中国はテクノロジーを利用して国民を監視するシステムを洗練させており、これまでには一般市民が隣人を監視できるシステムや、外国人ジャーナリストや留学生をターゲットにした監視システムなどが構築されつつあります。
そんな中国の国民監視テクノロジーについて、アメリカの日刊紙であるニューヨーク・タイムズが10万件以上の政府入札文書を調査し、その実態についてまとめたレポートを公開しました。

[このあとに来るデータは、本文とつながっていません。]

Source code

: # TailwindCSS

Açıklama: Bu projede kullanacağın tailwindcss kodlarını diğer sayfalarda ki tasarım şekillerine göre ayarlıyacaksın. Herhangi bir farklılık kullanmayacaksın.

China’s Expanding Surveillance State: Takeaways From a NYT Investigation - The New York Times
https://www.nytimes.com/2022/06/21/world/asia/china-surveillance-investigation.html
中国の法律では、政府機関が民間企業と契約した際は製品要件や目的、予算規模などを説明した入札記録の保持・公開が義務づけていますが、実際にはその多くが検索困難なウェブページに散在しているとのこと。ニューヨーク・タイムズはアジアに関する非営利団体・Asia Societyが発行するデジタル雑誌「ChinaFile」が集めた入札記録を独占的に共有してもらい、中国の監視システムについての分析を行いました。
ニューヨーク・タイムズが報告した内容は以下の通り。
◆警察は顔認識カメラの効率を最大化するため戦略的にカメラを配置している
アナリストの推定によると、全世界にある約10億台もの監視カメラのうち半数以上が中国に存在するとのこと。ニューヨーク・タイムズが分析した入札文書の多くで、中国の警察は食事・旅行・買い物・娯楽など人々のニーズを満たす場所にカメラを設置する意向を示していたほか、住宅・カラオケ・ホテルなどプライベートな領域にも顔認識カメラを設置したがっていたそうです。
ある事例では、福建省福州市の警察がアメリカのホテルブランド・デイズ インのフランチャイズホテルのロビーにカメラを設置したいと考えていたとのこと。このホテルのフロントデスクマネージャーはニューヨーク・タイムズに対して、カメラには顔認識機能がなく、警察のネットワークにも動画を提供していないと回答しました。また、福州市の警察はシェラトン・ホテルにもカメラを設置し、ホテル側は2019年に地元政府の要求に従って動画を提供したこともわかりました。